Remove File/Image links in strip_code() #194

Mottl · 2018-08-11T13:55:33Z

Closes issue #136

Mottl · 2018-08-11T14:06:24Z

The problem with appveyor is not related to changes in the code.
@earwig

earwig · 2018-08-11T19:40:26Z

Thanks, I'll look at the appveyor issue.

Unfortunately, I'm not sure about this. Now we need to maintain this list for every language, which introduces an additional maintenance burden. (This is one of my problems with the original issue.)

I would prefer to have a way to retrieve this dynamically for the current wiki.

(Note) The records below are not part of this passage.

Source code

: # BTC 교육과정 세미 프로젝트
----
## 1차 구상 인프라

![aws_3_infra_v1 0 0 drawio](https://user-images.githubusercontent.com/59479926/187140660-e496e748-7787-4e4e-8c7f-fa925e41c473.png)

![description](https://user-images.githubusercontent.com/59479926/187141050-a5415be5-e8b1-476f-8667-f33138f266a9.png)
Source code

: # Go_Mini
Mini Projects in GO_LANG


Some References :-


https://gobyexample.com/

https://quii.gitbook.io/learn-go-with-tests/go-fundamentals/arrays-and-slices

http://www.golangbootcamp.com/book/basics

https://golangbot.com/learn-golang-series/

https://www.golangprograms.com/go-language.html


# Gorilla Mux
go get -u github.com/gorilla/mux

This means mwparserfromhell needs a way to learn the context of the text its parsing and needs to grow functions to retrieve configuration from a live wiki (or some way for the user to provide it without requiring an annoying amount of boilerplate: maybe predefined config for known wikis and a way to generate/cache it for unknown wikis?). This kind of thing has been largely out-of-scope for mwparserfromhell so far, but I'm willing to accept it as a feature if we can come up with a clean implementation. Of course, that's a much more involved task than what you've done here.

If we stick with this solution, there are some edge cases not covered. For example, [[Imagem:Foo]] on enwiki is a normal link, but this will strip it out, which isn't the correct behavior. You might argue that is an unlikely case, but it makes me a bit uncomfortable. Unintentionally, I think, it will also strip out just "[[ImagemFoo]]", which should be easy to fix.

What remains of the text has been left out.